The Wall Street Journal’s Weekend Bellyflop
National Journal’s William Powers skewers Dow Jones’ newest edition…their much touted Weekend Journal.
“Deep breath, and here goes: I love The Wall Street Journal. Love the archaic text-heavy look; the little hand-done portraits of story subjects (“hedcuts,” to the trade); the What’s News column; the formulaic yet delightful front-page features (“A-heds”); the market-speak; the straight-ahead Washington and international coverage. And, ideology aside, the paper’s opinion pages are a marvel of cogent argument and tight editing — for pure craft, no liberal paper can touch them.”
Then Powers reviews their new Weekend paper.
“In one of the more spectacular bellyflops of modern media history, The Journal published a newspaper without a single inspired or memorable moment — a paper that felt like work to read, on the very day most of us are not working.

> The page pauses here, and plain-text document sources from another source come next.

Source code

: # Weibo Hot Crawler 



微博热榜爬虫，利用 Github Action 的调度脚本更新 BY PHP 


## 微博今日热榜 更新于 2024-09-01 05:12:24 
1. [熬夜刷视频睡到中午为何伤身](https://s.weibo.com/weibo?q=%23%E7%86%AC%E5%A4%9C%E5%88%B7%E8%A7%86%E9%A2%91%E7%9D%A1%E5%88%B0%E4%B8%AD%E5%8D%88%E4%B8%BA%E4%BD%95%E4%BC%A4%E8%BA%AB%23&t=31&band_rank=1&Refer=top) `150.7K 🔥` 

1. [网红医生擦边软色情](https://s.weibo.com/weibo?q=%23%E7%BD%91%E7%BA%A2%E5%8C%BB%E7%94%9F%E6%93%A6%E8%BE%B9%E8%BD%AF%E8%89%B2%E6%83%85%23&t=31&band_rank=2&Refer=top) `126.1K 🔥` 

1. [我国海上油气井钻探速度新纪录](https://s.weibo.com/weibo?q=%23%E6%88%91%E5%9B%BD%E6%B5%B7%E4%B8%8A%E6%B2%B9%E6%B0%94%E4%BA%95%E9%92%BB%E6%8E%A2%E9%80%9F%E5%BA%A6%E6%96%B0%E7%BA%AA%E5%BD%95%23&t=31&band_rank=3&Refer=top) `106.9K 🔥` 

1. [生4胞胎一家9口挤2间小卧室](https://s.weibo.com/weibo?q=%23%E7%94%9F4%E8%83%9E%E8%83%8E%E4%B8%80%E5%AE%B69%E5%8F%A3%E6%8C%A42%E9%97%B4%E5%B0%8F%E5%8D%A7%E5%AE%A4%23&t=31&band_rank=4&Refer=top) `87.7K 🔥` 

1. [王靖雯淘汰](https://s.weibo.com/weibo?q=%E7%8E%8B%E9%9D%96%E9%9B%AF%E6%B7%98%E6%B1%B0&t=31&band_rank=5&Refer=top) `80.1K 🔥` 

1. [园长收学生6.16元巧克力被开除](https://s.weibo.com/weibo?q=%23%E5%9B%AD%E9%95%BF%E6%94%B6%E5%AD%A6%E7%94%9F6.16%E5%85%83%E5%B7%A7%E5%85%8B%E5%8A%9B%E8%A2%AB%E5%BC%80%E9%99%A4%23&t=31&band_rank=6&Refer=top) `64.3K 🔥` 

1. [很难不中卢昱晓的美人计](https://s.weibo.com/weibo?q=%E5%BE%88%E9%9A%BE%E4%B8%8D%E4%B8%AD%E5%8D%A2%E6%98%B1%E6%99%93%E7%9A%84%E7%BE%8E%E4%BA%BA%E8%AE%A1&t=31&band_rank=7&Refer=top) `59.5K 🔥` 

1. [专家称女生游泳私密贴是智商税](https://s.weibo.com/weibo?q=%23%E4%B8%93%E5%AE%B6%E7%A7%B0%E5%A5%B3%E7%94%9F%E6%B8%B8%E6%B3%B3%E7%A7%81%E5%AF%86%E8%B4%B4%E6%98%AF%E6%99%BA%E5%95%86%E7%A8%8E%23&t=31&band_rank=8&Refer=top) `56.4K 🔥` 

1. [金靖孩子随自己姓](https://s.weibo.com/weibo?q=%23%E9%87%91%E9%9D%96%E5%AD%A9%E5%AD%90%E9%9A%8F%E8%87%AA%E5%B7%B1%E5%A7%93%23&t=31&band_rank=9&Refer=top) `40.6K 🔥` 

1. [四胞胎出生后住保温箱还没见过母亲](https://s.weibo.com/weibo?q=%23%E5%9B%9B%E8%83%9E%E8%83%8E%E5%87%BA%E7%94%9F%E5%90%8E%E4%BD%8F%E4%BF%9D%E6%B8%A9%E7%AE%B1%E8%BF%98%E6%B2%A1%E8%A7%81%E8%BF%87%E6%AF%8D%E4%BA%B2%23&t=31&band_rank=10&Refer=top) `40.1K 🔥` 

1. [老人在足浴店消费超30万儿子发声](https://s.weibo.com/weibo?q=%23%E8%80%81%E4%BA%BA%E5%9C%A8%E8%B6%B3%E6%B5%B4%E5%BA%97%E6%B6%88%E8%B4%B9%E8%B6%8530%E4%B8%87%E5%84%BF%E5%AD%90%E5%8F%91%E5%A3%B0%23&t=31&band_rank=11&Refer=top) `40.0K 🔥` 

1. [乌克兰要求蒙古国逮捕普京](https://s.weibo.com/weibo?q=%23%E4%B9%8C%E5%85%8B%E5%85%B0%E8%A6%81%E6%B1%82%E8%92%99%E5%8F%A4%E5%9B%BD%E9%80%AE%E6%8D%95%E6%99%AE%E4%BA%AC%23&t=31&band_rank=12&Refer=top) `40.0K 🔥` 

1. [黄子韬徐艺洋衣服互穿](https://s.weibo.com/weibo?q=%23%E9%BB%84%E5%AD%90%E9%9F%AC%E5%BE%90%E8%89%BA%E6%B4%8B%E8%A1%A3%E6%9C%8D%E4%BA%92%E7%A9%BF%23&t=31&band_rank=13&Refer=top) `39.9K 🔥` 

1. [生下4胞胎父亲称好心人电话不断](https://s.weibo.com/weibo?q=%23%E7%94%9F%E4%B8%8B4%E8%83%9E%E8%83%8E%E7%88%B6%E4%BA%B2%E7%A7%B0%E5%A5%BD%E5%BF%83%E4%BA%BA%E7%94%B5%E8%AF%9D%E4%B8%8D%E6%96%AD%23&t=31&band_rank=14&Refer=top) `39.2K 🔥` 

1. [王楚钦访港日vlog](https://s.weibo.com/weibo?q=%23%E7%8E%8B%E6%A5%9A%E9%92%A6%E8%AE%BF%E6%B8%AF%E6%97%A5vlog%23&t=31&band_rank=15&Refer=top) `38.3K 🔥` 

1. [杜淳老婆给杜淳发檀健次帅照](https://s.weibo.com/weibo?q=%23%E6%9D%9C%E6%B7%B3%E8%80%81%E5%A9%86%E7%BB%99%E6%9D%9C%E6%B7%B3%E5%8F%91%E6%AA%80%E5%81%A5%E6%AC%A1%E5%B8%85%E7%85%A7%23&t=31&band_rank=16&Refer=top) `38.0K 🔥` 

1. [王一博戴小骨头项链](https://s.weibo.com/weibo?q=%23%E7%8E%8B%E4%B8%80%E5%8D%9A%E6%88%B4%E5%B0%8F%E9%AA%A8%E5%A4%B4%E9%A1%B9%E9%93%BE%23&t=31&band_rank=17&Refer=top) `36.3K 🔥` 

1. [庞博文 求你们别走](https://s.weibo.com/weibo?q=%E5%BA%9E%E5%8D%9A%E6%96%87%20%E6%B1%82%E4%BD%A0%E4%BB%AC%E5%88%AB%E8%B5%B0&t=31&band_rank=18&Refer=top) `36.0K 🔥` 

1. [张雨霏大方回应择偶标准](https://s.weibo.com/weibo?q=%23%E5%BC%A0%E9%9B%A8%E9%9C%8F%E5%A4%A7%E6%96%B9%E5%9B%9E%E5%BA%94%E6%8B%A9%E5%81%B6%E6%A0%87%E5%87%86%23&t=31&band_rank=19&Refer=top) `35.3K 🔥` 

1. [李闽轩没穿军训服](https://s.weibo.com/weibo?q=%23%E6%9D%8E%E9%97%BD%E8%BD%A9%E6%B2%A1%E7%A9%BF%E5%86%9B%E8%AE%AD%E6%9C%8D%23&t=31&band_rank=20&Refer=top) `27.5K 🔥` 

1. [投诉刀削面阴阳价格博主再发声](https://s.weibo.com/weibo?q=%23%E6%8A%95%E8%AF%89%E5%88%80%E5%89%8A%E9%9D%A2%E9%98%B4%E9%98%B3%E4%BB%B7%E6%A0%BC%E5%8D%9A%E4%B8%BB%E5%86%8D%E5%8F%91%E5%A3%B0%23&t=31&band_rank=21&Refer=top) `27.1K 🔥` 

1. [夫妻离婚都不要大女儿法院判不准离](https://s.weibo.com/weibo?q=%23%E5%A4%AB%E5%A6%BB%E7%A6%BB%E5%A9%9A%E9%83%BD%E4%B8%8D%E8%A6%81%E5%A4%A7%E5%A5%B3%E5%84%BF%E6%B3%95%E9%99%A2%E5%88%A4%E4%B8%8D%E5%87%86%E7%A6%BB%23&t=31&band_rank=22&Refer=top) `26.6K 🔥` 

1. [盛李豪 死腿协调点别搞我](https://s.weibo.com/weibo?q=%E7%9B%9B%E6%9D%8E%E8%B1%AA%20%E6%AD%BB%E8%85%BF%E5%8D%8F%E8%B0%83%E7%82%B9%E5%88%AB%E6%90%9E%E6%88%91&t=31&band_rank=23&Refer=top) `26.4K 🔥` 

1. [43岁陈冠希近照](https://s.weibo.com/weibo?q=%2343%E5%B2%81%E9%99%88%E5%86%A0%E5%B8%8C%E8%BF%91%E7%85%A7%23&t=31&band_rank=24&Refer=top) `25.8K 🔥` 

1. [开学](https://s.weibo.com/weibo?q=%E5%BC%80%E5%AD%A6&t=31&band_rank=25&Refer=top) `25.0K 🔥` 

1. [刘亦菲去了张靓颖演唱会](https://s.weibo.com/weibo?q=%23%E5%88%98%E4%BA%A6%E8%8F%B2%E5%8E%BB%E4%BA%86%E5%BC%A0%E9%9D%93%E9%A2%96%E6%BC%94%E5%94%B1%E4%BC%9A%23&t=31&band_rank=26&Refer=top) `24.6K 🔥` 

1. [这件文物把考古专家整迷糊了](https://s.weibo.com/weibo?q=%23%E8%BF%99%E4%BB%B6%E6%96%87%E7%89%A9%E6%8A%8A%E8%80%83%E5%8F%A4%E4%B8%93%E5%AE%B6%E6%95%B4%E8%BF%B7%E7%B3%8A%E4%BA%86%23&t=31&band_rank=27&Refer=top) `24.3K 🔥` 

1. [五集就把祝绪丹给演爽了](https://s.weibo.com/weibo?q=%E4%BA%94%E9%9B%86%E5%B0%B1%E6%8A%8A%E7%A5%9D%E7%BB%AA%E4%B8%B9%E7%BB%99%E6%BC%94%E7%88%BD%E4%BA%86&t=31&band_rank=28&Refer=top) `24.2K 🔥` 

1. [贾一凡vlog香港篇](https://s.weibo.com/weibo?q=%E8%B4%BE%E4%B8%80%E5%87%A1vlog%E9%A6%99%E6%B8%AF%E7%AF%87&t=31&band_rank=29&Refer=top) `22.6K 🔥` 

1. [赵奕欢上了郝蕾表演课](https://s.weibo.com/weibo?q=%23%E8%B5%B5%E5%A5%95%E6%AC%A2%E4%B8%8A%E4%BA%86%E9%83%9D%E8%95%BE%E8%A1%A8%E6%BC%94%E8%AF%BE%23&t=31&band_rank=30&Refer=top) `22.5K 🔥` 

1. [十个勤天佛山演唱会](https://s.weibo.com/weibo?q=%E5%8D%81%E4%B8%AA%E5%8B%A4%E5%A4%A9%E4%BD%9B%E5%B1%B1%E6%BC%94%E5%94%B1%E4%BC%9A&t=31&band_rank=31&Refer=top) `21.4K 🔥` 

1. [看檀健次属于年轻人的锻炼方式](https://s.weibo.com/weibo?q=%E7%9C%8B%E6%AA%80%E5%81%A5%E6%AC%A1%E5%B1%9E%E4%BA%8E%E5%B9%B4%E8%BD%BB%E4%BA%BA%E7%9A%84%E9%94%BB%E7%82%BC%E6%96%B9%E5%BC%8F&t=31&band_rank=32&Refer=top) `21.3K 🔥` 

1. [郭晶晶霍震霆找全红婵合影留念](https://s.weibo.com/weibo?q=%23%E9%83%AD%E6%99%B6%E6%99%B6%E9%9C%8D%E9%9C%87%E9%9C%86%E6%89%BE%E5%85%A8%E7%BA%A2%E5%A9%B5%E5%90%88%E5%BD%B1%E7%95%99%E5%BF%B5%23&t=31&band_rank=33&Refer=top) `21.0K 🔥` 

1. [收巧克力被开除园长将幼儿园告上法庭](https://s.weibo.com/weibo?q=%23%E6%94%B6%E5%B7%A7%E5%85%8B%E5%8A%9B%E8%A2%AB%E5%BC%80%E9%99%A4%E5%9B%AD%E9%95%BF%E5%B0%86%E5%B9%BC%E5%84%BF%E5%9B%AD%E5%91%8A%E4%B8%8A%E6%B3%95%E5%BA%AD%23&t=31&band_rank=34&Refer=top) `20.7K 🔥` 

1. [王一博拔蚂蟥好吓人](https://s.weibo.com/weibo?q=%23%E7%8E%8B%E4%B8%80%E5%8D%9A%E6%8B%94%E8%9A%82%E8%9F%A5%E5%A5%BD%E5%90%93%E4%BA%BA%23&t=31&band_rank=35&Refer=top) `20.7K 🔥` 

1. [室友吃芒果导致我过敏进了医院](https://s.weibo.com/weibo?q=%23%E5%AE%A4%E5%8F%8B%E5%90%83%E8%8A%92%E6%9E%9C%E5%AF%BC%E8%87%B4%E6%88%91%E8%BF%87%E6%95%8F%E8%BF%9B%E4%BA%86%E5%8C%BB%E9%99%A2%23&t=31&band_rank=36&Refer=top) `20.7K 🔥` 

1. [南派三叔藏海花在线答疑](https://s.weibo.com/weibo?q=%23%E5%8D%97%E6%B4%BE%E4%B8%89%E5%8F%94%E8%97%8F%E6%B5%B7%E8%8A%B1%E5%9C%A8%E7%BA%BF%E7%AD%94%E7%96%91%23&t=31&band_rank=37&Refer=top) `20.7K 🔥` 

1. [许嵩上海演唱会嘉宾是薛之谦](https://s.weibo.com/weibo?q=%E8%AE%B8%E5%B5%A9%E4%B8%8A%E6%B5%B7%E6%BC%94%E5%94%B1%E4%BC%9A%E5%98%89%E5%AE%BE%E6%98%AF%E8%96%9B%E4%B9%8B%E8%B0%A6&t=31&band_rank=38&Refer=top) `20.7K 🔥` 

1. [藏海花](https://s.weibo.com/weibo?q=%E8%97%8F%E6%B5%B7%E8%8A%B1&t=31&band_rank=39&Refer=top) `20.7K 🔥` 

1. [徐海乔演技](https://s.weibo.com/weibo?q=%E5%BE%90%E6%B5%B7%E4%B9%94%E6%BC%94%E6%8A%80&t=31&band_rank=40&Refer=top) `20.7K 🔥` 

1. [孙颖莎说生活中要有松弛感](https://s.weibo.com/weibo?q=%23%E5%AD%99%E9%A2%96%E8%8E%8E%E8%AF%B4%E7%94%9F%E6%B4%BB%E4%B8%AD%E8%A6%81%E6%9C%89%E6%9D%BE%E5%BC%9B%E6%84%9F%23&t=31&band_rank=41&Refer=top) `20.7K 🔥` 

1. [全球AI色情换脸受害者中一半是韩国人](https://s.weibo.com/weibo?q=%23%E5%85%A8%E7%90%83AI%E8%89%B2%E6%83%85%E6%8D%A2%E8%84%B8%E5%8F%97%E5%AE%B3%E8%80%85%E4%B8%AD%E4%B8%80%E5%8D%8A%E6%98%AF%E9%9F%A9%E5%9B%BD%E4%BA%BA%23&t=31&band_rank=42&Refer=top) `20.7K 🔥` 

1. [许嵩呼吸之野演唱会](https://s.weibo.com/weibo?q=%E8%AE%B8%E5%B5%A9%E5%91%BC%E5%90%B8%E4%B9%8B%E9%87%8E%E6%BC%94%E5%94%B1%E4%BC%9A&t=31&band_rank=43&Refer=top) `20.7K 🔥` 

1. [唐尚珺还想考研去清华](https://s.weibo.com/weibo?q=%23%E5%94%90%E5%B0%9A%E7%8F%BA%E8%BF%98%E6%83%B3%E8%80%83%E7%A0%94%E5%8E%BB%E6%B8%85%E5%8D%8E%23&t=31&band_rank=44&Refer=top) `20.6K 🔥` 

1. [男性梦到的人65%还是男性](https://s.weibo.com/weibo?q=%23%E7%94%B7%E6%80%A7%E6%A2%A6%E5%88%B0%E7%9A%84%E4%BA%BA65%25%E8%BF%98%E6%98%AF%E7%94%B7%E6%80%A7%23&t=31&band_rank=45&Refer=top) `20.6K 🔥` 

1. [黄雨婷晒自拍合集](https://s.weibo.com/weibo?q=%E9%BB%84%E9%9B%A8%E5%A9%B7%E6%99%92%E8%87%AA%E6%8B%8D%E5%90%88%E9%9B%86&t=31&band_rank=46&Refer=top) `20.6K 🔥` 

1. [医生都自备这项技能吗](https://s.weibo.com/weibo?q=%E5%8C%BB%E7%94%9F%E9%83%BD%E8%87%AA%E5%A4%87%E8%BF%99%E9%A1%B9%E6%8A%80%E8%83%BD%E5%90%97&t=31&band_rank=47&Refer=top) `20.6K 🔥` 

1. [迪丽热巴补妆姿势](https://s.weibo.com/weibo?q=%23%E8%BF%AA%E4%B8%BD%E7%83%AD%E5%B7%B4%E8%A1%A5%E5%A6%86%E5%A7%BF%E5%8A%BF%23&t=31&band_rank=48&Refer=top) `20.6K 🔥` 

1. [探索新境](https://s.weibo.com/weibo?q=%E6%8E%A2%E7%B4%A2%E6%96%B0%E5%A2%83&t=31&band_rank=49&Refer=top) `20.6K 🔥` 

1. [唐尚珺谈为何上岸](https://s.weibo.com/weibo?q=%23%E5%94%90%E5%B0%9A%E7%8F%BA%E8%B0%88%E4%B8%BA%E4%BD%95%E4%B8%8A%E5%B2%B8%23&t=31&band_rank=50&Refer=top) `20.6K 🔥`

It’s like a scary cyborg of the Journal–convincing, lifelike resemblance, but no heart or soul inside. Perhaps, as the weeks pass, it will learn to be better. But don’t hold your breath: This is the newspaper business, where getting new products horribly wrong is a way of life.”
October 7, 2005 @ 1:05 am
I love the journal too. I actually miss a steady article that was on the front of the second section called the orphan. It was a small well written human interest story. I wish they would find the space for them again. I also know that Kevin Sprouls http://www.sprouls.com was the illustrator whose portrait style the wsj adopted. He is the leading stipple portrait artist in the illustration field today.
November 13, 2005 @ 5:17 pm
Talking about the famous Wall Street Journal stipple portraits, you can’t go on without mentioning their head illustrator since 1987, Noli Novak http://www.nolinovak.comAmazing stuff.I also found out she is the person who teaches and trains new illustrators at the Journal the stipple portrait technique.As for the Journal …. I doubt such an established publication with such a long history and reputation, wouldn’t survive the bumps on the road of change. I quite like the new, updated look and the content. For me, the writing always was and still is top notch.